ME News reports that on April 22 (UTC+8), according to monitoring by Beating, Moonshot AI has open-sourced FlashKDA on GitHub—a toolset designed to accelerate model inference specifically for NVIDIA Hopper-series GPUs (such as H100 and H20), licensed under the MIT license. It is tailored for KDA, a novel attention mechanism introduced by Moonshot AI in last year’s Kimi Linear paper. Traditional attention mechanisms suffer from quadratic computational growth with increasing sequence length, whereas linear attention reduces this cost to linear scaling; KDA is an improved variant along this path. The Kimi Linear model architecture alternates between three layers of KDA and one layer of traditional attention. A previous implementation of KDA was written in Triton and available in the open-source library flash-linear-attention (abbreviated as FLA).

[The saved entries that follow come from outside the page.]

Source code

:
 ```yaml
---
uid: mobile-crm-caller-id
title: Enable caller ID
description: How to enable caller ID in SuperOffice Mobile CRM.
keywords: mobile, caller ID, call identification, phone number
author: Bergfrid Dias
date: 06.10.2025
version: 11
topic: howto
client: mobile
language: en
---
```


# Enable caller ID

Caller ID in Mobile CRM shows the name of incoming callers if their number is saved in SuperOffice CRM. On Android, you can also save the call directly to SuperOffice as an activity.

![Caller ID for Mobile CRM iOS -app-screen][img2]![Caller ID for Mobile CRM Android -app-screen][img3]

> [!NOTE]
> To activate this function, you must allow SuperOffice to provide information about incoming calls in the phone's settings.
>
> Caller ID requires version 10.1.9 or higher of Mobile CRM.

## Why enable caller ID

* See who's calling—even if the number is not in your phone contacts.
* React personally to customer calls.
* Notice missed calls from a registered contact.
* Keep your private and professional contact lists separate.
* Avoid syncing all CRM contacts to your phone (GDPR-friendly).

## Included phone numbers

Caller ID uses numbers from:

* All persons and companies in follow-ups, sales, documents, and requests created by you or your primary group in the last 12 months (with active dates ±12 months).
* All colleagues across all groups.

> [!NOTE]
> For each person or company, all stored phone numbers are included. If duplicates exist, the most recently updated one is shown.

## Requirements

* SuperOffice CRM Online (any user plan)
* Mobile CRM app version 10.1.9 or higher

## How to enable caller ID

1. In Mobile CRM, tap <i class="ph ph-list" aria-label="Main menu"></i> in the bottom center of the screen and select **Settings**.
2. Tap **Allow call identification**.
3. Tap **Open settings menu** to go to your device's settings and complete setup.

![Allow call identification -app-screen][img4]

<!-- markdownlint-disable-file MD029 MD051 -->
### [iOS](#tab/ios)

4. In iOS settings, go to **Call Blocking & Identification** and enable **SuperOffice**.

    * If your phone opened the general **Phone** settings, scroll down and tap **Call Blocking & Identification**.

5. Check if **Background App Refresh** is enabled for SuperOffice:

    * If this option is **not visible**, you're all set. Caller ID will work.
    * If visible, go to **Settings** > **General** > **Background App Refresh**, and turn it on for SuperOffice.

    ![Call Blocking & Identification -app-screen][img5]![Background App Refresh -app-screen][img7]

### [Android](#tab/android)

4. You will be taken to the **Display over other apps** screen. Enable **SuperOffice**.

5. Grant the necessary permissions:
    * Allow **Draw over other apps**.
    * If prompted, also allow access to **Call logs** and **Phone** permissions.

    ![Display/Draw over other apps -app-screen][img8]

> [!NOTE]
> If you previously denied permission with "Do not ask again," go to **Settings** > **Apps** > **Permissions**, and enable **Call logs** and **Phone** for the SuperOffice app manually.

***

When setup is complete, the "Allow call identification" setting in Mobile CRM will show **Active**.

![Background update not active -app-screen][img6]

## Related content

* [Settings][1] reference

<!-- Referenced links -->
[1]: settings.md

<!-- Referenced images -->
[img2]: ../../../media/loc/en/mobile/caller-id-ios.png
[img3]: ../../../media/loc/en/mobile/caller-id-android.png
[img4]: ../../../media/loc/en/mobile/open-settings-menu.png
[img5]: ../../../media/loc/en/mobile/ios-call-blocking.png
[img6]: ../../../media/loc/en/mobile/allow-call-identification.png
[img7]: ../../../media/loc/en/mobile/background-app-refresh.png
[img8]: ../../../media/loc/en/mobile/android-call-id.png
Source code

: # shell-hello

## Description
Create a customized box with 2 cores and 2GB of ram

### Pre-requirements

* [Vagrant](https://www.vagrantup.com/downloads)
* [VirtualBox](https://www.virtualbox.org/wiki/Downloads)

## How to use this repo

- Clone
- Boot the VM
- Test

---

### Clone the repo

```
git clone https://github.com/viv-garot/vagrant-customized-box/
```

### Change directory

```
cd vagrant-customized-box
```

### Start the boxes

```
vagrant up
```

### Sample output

FlashKDA has been rewritten using NVIDIA’s low-level GPU library CUTLASS to fully exploit the performance of Hopper GPUs. Official benchmarks on the H20 show that FlashKDA achieves 1.7x to 2.2x faster forward inference compared to the Triton version, with particularly significant speedups in scenarios involving variable input lengths and batched processing. However, the comparison was made only against Moonshot’s own Triton implementation, not against other linear attention alternatives. This release includes only the forward pass—meaning it supports model inference but not training; training still requires the original Triton version. Requirements: Hopper or newer GPUs (SM90 architecture or higher), CUDA 12.9+, and PyTorch 2.4+. FlashKDA has also been merged as a new backend into the upstream FLA repository (PR #852); existing users can switch with just a single configuration change. (Source: BlockBeats)